[[ INFORMATION PROVIDED open ]]

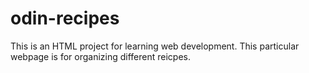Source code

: # odin-recipes
This is an HTML project for learning web development.
This particular webpage is for organizing different reicpes.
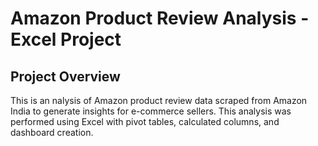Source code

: # Amazon Product Review Analysis - Excel Project
## Project Overview
This is an nalysis of Amazon product review data scraped from Amazon India to generate insights for e-commerce sellers. This analysis was performed using Excel with pivot tables, calculated columns, and dashboard creation.
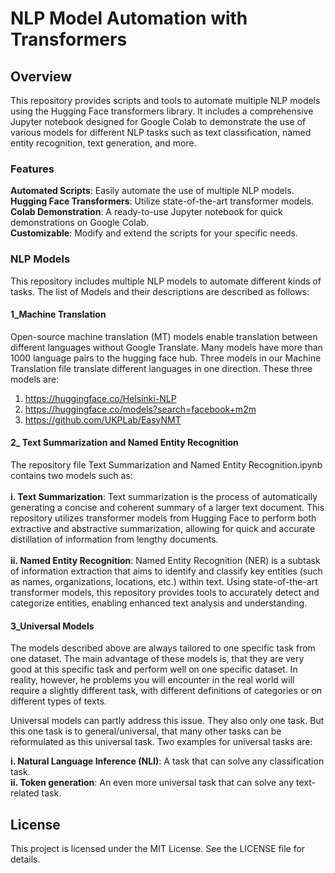 # NLP Model Automation with Transformers
## Overview
This repository provides scripts and tools to automate multiple NLP models using the Hugging Face transformers library. It includes a comprehensive Jupyter notebook designed for Google Colab to demonstrate the use of various models for different NLP tasks such as text classification, named entity recognition, text generation, and more.

### Features
**Automated Scripts**: Easily automate the use of multiple NLP models. <br />
**Hugging Face Transformers**: Utilize state-of-the-art transformer models. <br />
**Colab Demonstration**: A ready-to-use Jupyter notebook for quick demonstrations on Google Colab.<br />
**Customizable**: Modify and extend the scripts for your specific needs.

### NLP Models
This repository includes multiple NLP models to automate different kinds of tasks. The list of Models and their descriptions are described as follows:
#### 1_Machine Translation
Open-source machine translation (MT) models enable translation between different languages without Google Translate. Many models have more than 1000 language pairs to the hugging face hub. 
Three models in our Machine Translation file translate different languages in one direction. These three models are:
 1. https://huggingface.co/Helsinki-NLP
 2. https://huggingface.co/models?search=facebook+m2m
 3. https://github.com/UKPLab/EasyNMT

#### 2_ Text Summarization and Named Entity Recognition
The repository file Text Summarization and Named Entity Recognition.ipynb contains two models such as:<br />
<br />
**i. Text Summarization**:
Text summarization is the process of automatically generating a concise and coherent summary of a larger text document. This repository utilizes transformer models from Hugging Face to perform both extractive and abstractive summarization, allowing for quick and accurate distillation of information from lengthy documents.<br />
<br />
**ii. Named Entity Recognition**:
Named Entity Recognition (NER) is a subtask of information extraction that aims to identify and classify key entities (such as names, organizations, locations, etc.) within text. Using state-of-the-art transformer models, this repository provides tools to accurately detect and categorize entities, enabling enhanced text analysis and understanding.

#### 3_Universal Models
The models described above are always tailored to one specific task from one dataset. The main advantage of these models is, that they are very good at this specific task and perform well on one specific dataset. In reality, however, he problems you will encounter in the real world will require a slightly different task, with different definitions of categories or on different types of texts.<br />

Universal models can partly address this issue. They also only one task. But this one task is to general/universal, that many other tasks can be reformulated as this universal task. Two examples for universal tasks are:<br />

**i. Natural Language Inference (NLI)**: A task that can solve any classification task.<br />
**ii. Token generation**: An even more universal task that can solve any text-related task.<br />

## License

This project is licensed under the MIT License. See the LICENSE file for details.
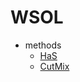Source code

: # WSOL
- methods
  - [HaS](https://github.com/JungminKo/WSOL/blob/main/WSOL/has.py) 
  - [CutMix](https://github.com/JungminKo/WSOL/blob/main/WSOL/cutmix.py)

[[ INFORMATION PROVIDED closed ]]

* PROBLEM
Please repeat the lines of the material above exactly, starting with the line that contains "This is an nalysis" and ending with the line that contains "Open-source machine translation". Leave the pictures out.

* ANSWER SECTION
This is an nalysis of Amazon product review data scraped from Amazon India to generate insights for e-commerce sellers. This analysis was performed using Excel with pivot tables, calculated columns, and dashboard creation.
 # NLP Model Automation with Transformers
## Overview
This repository provides scripts and tools to automate multiple NLP models using the Hugging Face transformers library. It includes a comprehensive Jupyter notebook designed for Google Colab to demonstrate the use of various models for different NLP tasks such as text classification, named entity recognition, text generation, and more.

### Features
**Automated Scripts**: Easily automate the use of multiple NLP models. <br />
**Hugging Face Transformers**: Utilize state-of-the-art transformer models. <br />
**Colab Demonstration**: A ready-to-use Jupyter notebook for quick demonstrations on Google Colab.<br />
**Customizable**: Modify and extend the scripts for your specific needs.

### NLP Models
This repository includes multiple NLP models to automate different kinds of tasks. The list of Models and their descriptions are described as follows:
#### 1_Machine Translation
Open-source machine translation (MT) models enable translation between different languages without Google Translate. Many models have more than 1000 language pairs to the hugging face hub. 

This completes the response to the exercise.